Vamos pensar um pouco, hoje, portanto, sobre música e psicanálise. Tigresa, do Caetano Veloso, sempre me fez pensar sobre o feminino. Afinal, Freud, mesmo, declarou em certo momento: “eu estudo a psiquê humana há mais de 30 anos e até hoje não sei o que querem as mulheres”.
Mas talvez quem nos dê uma dica preciosa seja Lacan, que nas suas fórmulas da sexuação nos diz que a mulher é não toda. Parece que ele diz assim: O gozo masculino é todo referido ao falo. Já o gozo feminino é não-todo fálico.
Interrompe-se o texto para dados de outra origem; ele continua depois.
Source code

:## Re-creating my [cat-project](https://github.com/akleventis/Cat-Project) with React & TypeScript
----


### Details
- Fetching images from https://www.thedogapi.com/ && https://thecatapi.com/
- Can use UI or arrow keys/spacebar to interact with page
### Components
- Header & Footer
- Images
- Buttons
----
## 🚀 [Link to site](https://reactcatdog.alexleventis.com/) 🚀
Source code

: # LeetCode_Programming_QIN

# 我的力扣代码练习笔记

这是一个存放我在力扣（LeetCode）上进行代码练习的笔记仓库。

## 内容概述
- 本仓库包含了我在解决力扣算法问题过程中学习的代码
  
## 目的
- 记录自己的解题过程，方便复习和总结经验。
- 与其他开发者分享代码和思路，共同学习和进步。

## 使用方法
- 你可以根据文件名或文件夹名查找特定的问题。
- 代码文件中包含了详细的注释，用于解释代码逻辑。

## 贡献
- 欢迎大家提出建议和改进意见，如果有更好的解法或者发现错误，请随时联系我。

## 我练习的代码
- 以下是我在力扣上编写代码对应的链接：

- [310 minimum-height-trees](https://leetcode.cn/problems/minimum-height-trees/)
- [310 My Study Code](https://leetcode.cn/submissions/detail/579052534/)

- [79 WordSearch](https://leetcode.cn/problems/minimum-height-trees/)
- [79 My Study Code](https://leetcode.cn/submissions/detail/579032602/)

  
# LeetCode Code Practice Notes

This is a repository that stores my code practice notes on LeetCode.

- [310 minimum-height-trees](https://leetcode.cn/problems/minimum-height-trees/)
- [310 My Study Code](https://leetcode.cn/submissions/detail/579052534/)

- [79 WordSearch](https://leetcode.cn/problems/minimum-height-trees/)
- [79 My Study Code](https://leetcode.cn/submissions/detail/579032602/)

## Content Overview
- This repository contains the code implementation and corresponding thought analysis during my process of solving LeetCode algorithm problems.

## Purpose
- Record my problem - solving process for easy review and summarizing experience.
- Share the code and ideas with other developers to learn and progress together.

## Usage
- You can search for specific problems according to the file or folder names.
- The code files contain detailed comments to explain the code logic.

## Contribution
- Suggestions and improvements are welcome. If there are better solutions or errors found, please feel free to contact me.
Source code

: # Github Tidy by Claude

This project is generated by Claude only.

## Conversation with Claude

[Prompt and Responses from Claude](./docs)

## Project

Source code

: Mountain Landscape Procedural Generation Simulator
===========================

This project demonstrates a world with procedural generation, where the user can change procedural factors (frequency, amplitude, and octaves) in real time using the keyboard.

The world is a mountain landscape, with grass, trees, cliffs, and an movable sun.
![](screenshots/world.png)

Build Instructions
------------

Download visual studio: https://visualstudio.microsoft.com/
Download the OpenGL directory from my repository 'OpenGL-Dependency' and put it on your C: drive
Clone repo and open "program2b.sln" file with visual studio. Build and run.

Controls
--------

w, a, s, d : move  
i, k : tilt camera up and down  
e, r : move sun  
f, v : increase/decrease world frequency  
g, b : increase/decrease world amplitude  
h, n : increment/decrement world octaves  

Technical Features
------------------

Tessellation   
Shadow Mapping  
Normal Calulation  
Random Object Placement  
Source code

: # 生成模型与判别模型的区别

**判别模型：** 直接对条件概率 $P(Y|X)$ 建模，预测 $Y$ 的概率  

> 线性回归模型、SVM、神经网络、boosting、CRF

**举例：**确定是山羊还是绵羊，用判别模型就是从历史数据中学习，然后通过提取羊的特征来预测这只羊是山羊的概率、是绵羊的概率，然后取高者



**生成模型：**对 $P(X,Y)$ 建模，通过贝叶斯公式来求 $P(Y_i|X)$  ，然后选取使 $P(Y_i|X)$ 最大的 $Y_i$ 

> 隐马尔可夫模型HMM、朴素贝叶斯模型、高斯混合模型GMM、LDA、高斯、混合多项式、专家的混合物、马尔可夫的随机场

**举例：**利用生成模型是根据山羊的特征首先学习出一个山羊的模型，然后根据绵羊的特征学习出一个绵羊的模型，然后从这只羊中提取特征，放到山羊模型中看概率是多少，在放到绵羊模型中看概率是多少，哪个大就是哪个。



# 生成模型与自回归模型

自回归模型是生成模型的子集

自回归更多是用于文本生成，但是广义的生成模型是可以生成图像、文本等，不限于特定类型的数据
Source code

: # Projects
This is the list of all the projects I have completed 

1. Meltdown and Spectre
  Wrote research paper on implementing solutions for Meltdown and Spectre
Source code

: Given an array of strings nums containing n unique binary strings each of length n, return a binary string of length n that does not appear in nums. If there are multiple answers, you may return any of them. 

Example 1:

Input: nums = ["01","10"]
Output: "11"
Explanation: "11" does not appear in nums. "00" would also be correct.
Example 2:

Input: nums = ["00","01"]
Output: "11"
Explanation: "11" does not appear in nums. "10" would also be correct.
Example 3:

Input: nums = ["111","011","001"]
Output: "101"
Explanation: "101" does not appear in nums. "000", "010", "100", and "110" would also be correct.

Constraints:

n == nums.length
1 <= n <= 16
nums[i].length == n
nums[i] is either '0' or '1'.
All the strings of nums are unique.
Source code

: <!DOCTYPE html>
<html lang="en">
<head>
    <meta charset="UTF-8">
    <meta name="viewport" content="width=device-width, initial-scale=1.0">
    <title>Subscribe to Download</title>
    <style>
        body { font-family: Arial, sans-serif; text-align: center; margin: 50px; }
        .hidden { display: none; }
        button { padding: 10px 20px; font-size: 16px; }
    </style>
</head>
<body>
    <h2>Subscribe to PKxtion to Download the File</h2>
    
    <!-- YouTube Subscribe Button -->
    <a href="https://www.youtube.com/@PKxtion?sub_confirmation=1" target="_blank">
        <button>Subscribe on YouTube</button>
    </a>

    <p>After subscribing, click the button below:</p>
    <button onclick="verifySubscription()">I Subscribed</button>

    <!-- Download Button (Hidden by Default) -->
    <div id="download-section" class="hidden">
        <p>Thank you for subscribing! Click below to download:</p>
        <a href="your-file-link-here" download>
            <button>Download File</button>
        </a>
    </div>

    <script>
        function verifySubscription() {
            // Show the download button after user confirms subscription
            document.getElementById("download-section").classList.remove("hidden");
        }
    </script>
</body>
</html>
E isso nos leva, segundo o seu esquema e formulações, a que os homens, ao final, são todos “meio parecidos” e as mulheres seriam “cada uma”, “únicas” de fato.
Ana Laura Prates nos lembra em seu livro de meados dos anos 90 “Feminilidade e Experiência Psicanalítica” sobre outro livro, de Camille Paglia – este, Personas Sexuais -, que conseguiu produzir bastante em torno da ideia do feminino e dos mitos que historicamente estiveram associados à mulher.
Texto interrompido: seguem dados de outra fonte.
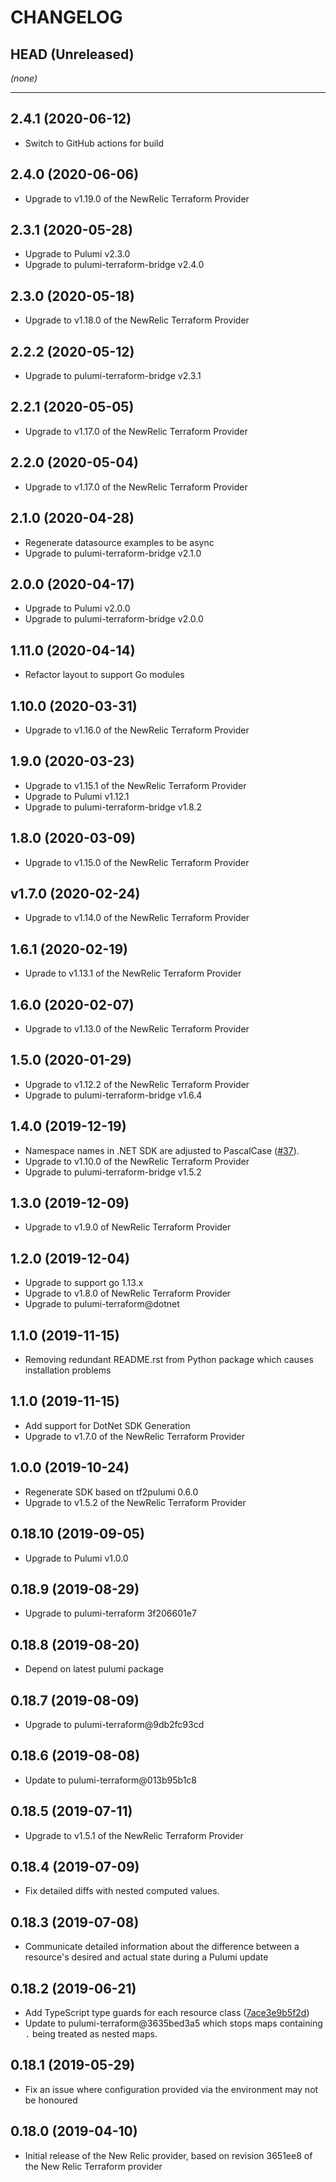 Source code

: CHANGELOG
=========

## HEAD (Unreleased)
_(none)_

---

## 2.4.1 (2020-06-12)
* Switch to GitHub actions for build

## 2.4.0 (2020-06-06)
* Upgrade to v1.19.0 of the NewRelic Terraform Provider

## 2.3.1 (2020-05-28)
* Upgrade to Pulumi v2.3.0
* Upgrade to pulumi-terraform-bridge v2.4.0

## 2.3.0 (2020-05-18)
* Upgrade to v1.18.0 of the NewRelic Terraform Provider

## 2.2.2 (2020-05-12)
* Upgrade to pulumi-terraform-bridge v2.3.1

## 2.2.1 (2020-05-05)
* Upgrade to v1.17.0 of the NewRelic Terraform Provider

## 2.2.0 (2020-05-04)
* Upgrade to v1.17.0 of the NewRelic Terraform Provider

## 2.1.0 (2020-04-28)
* Regenerate datasource examples to be async
* Upgrade to pulumi-terraform-bridge v2.1.0

## 2.0.0 (2020-04-17)
* Upgrade to Pulumi v2.0.0
* Upgrade to pulumi-terraform-bridge v2.0.0

## 1.11.0 (2020-04-14)
* Refactor layout to support Go modules

## 1.10.0 (2020-03-31)
* Upgrade to v1.16.0 of the NewRelic Terraform Provider

## 1.9.0 (2020-03-23)
* Upgrade to v1.15.1 of the NewRelic Terraform Provider
* Upgrade to Pulumi v1.12.1
* Upgrade to pulumi-terraform-bridge v1.8.2

## 1.8.0 (2020-03-09)
* Upgrade to v1.15.0 of the NewRelic Terraform Provider

## v1.7.0 (2020-02-24)
* Upgrade to v1.14.0 of the NewRelic Terraform Provider

## 1.6.1 (2020-02-19)
* Uprade to v1.13.1 of the NewRelic Terraform Provider

## 1.6.0 (2020-02-07)
* Upgrade to v1.13.0 of the NewRelic Terraform Provider

## 1.5.0 (2020-01-29)
* Upgrade to v1.12.2 of the NewRelic Terraform Provider
* Upgrade to pulumi-terraform-bridge v1.6.4

## 1.4.0 (2019-12-19)
* Namespace names in .NET SDK are adjusted to PascalCase
([#37](https://github.com/pulumi/pulumi-newrelic/pull/37)).
* Upgrade to v1.10.0 of the NewRelic Terraform Provider
* Upgrade to pulumi-terraform-bridge v1.5.2

## 1.3.0 (2019-12-09)
* Upgrade to v1.9.0 of NewRelic Terraform Provider

## 1.2.0 (2019-12-04)
* Upgrade to support go 1.13.x
* Upgrade to v1.8.0 of NewRelic Terraform Provider
* Upgrade to pulumi-terraform@dotnet

## 1.1.0 (2019-11-15)
* Removing redundant README.rst from Python package which causes installation problems

## 1.1.0 (2019-11-15)
* Add support for DotNet SDK Generation
* Upgrade to v1.7.0 of the NewRelic Terraform Provider

## 1.0.0 (2019-10-24)
* Regenerate SDK based on tf2pulumi 0.6.0
* Upgrade to v1.5.2 of the NewRelic Terraform Provider

## 0.18.10 (2019-09-05)
* Upgrade to Pulumi v1.0.0

## 0.18.9 (2019-08-29)
* Upgrade to pulumi-terraform 3f206601e7

## 0.18.8 (2019-08-20)
* Depend on latest pulumi package

## 0.18.7 (2019-08-09)
* Upgrade to pulumi-terraform@9db2fc93cd

## 0.18.6 (2019-08-08)
* Update to pulumi-terraform@013b95b1c8

## 0.18.5 (2019-07-11)
* Upgrade to v1.5.1 of the NewRelic Terraform Provider

## 0.18.4 (2019-07-09)
* Fix detailed diffs with nested computed values.

## 0.18.3 (2019-07-08)
* Communicate detailed information about the difference between a resource's desired and actual state during a Pulumi update

## 0.18.2 (2019-06-21)
* Add TypeScript type guards for each resource class ([7ace3e9b5f2d](https://github.com/pulumi/pulumi-terraform/commit/7ace3e9b5f2d))
* Update to pulumi-terraform@3635bed3a5 which stops maps containing `.` being treated as nested maps.

## 0.18.1 (2019-05-29)
* Fix an issue where configuration provided via the environment may not be honoured

## 0.18.0 (2019-04-10)
* Initial release of the New Relic provider, based on revision 3651ee8 of the New Relic Terraform provider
Desde a imagem relacionada ao poder de dar origem à vida, passando pelo mito grego das moiras que além de nascimento controlavam também a vida e a morte de homens e deuses e recordando do temor a um suposto saber hermético associado ao feminino – seriam as bruxas e feiticeiras da idade média.
Ou ainda ao relacionamento das alternâncias de humor ou personalidade associados a forças da natureza – fases da lua ou propriedades do próprio útero – hystheros, e daí a histeria. Ou seja, seres “pouco controláveis”, que escapariam ao racional.
De qualquer forma, ainda vemos isso tudo fascinando ou assustando alguns pobres homens que se veem às voltas com a sua própria feminilidade mal resolvida e, por isso mesmo, tendo que ser intensamente reprimida. Mas quando isso ocorre, muitas vezes a reação a essa repressão não fica restrita ao seu próprio imaginário. Infelizmente a reação ocorre contra o concreto que ele vê no mundo, ou seja, atacando o seu feminino inconciliável nas próprias mulheres. E eis que temos aí a misoginia em todo o seu espectro possível, do mero desrespeito e pouca consideração até o extremo hediondo dos feminicídios.
Lembrando sempre que aqui, nesta reflexão sobre Música e Psicanálise, estamos falando de todas as mulheres – qualquer que seja o corpo que estiverem habitando.